Appeal from the Circuit Court of Cook County. No. 94-CR-18617. Honorable Loretta C. Douglas, Judge Presiding.

As Corrected February 25, 1997. Released for Publication March 31, 1997.

The Honorable Justice Theis delivered the opinion of the court. Greiman, P.j., and Zwick, J., concur.

The opinion of the court was delivered by: Theis

JUSTICE THEIS delivered the opinion of the court:

Following a jury trial, defendant was convicted of robbery and escape. Based upon his prior record, the court sentenced the defendant to two 30-year terms. The court determined that the defendant should serve the sentences consecutively. On appeal, defendant contends that prosecutorial misconduct deprived him of a fair trial and that the consecutive sentences were illegal. We affirm defendant's convictions, but remand for resentencing.

On July 16, 1994, Symphony Lindsey drove into the Amoco service station located at 6600 South Stony Island. As she was putting air in her tires, defendant grabbed Lindsey by the neck, threw her to the ground and robbed her. Lindsey ran after the defendant, but the defendant turned and punched Lindsey before driving away.

Lindsey immediately contacted the police, describing both her assailant and his car. After searching the area for the suspect, an officer drove Lindsey to her home.
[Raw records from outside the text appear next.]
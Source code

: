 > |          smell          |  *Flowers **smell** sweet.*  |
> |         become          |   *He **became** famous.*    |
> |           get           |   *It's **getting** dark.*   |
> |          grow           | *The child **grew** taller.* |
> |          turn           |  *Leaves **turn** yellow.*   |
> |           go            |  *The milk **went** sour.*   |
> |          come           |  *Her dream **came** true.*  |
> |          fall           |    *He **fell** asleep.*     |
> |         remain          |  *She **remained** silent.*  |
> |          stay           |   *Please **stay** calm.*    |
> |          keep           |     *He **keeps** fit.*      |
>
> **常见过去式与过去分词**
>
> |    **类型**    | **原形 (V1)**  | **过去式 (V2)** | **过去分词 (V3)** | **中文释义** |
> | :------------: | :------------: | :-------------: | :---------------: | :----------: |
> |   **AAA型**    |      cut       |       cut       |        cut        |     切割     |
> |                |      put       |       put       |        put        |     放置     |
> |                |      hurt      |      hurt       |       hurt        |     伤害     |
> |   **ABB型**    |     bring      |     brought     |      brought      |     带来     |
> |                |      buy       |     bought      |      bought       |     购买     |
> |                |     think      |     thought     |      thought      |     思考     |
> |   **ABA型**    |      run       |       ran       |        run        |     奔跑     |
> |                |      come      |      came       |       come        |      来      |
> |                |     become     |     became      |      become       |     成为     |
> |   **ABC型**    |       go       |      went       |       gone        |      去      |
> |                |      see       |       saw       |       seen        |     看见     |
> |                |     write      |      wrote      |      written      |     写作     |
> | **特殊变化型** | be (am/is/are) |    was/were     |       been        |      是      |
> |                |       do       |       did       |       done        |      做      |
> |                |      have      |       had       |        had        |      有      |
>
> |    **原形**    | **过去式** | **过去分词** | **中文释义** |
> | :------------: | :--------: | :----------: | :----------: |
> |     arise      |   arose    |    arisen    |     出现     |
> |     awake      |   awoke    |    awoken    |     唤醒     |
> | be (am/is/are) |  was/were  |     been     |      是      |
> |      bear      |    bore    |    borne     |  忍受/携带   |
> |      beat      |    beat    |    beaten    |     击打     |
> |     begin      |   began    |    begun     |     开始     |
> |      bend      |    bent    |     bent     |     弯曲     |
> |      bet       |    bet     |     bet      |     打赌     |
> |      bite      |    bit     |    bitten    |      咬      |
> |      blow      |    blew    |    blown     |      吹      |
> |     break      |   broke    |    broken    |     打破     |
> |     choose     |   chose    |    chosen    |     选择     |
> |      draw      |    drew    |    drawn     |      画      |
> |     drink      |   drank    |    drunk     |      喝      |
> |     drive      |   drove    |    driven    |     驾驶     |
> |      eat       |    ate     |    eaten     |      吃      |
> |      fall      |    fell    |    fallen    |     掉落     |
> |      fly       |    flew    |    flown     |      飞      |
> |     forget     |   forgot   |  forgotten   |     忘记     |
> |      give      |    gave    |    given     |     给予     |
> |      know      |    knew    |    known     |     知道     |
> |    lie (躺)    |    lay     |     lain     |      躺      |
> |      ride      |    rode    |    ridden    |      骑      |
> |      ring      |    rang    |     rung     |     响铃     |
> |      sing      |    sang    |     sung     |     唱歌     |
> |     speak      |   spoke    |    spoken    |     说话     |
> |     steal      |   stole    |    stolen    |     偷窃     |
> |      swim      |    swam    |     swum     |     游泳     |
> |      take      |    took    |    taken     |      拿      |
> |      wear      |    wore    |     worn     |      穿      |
The officer was parked in front of Lindsey's home when the defendant drove up behind him. After the officer determined that defendant matched the description of Lindsey's assailant, he arrested defendant. The defendant was taken to the police station, where he attempted to escape. The police apprehended the defendant in a nearby yard.

At trial, defendant denied any involvement in the crime. He explained that he fled the station because the police had beaten him for one-half hour and he feared for his life. Officers Cotton and Danzl denied beating defendant and stated that defendant did not appear injured in the station. The prosecutor questioned defendant about his use of aliases and whether defendant filed suit against the officers that allegedly beat him. At closing, the prosecutor further told the jury that, to find defendant not guilty, they would have to find that the victim lied.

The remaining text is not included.